General information
- Location: Pajaro, California
- Coordinates: 36°53′29″N 121°44′49″W﻿ / ﻿36.8914°N 121.7470°W
- Line: UP Coast Subdivision

Other information
- Status: In planning

History
- Opened: 1871 (SP)
- Closed: 1971
- Rebuilt: 1949
- Former names: Pajaro Watsonville Junction
- Original company: Southern Pacific
Former services
| Preceding station | Southern Pacific Railroad |  |  | Following station |
| Gilroy toward San Francisco |  | Coast Line |  | Castroville toward Los Angeles |
Future services
| Preceding station | Amtrak |  |  | Following station |
| Gilroy toward Auburn |  | Capitol Corridor |  | Castroville toward Salinas |
| San Jose toward Seattle |  | Coast Starlight |  | Salinas toward Los Angeles |
| Preceding station | Caltrain |  |  | Following station |
| Gilroy toward San Jose Diridon |  | South County Connector |  | Castroville toward Salinas |

Location

= Pajaro/Watsonville station =

Pajaro/Watsonville station is a proposed train station that will serve both Pajaro and Watsonville, California. The station is expected to open after track improvements in the area and service commences to Salinas as part of the Monterey County Rail Extension. It will be located in Watsonville Junction near the corner of Salinas Road and Lewis Road, adjacent to the former Southern Pacific Railroad depot and current Union Pacific Railroad office. The station will eventually serve Caltrain, Capitol Corridor, and Coast Starlight. Construction of the station is expected to begin in 2027.

==History==
The Southern Pacific Railroad was built out to Pajaro by November 26, 1871. The railroad changed the name to Watsonville Junction in 1913 to aide travelers unfamiliar with Spanish pronunciation. A new station building was constructed in 1949.

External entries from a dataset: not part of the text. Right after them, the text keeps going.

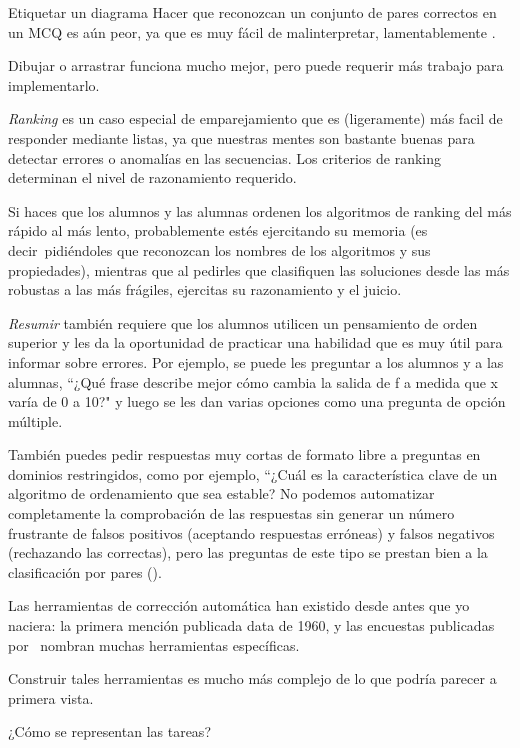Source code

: \begin{aside}{Etiquetar un diagrama}
Hacer que reconozcan un conjunto de pares correctos en un MCQ es aún peor, 
ya que es muy fácil de malinterpretar, lamentablemente .

Dibujar o arrastrar funciona mucho mejor, 
pero puede requerir más trabajo para implementarlo.


\emph{Ranking} es un caso especial de emparejamiento 
que es (ligeramente) más facil de responder mediante listas, 
ya que nuestras mentes son bastante buenas para detectar errores o anomalías en las secuencias.
Los criterios de ranking determinan el nivel de razonamiento requerido.

Si haces que los alumnos y las alumnas ordenen los algoritmos de ranking del más rápido al más lento, probablemente estés ejercitando su memoria 
(es decir\  pidiéndoles que reconozcan los nombres de los algoritmos y sus propiedades), mientras que al pedirles que clasifiquen las soluciones desde las más robustas a las más frágiles, ejercitas su razonamiento y el juicio.

\emph{Resumir} también requiere que los alumnos utilicen un pensamiento de orden superior y les da la oportunidad de practicar una habilidad que es muy útil para informar sobre errores.
Por ejemplo, 
se puede les preguntar a los alumnos y a las alumnas,
 ``¿Qué frase describe mejor cómo cambia la salida de f a medida que  x varía de 0 a 10?" 
y luego se les dan varias opciones como una pregunta de opción múltiple.

También puedes pedir respuestas muy cortas de formato libre a preguntas en dominios restringidos, como por ejemplo, ``¿Cuál es la característica clave de un algoritmo de ordenamiento que sea estable?
No podemos automatizar completamente la comprobación de las respuestas sin generar un número frustrante de falsos positivos 
(aceptando respuestas erróneas) 
y falsos negativos (rechazando las correctas), 
pero las preguntas de este tipo se prestan bien a la clasificación por pares 
().


Las herramientas de corrección automática han existido desde antes que yo naciera: la primera mención publicada data de 1960, y las encuestas publicadas por~\cite{Douc2005,Ihan2010} nombran muchas herramientas específicas.

Construir tales herramientas es mucho más complejo de lo que podría parecer a primera vista.

¿Cómo se representan las tareas?


\end{aside}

The overnight passenger train The Lark stopped at Watsonville Junction between 1941 and 1968. The Del Monte served the old station until service was discontinued on April 30, 1971, the day before Amtrak took over intercity passenger train service in the United States. The 1949-built depot was demolished in 2011.

Funding was awarded to the Transportation Agency for Monterey County in 2024 from the CalSTA Transit & Intercity Rail Capital Program for design and engineering the new station.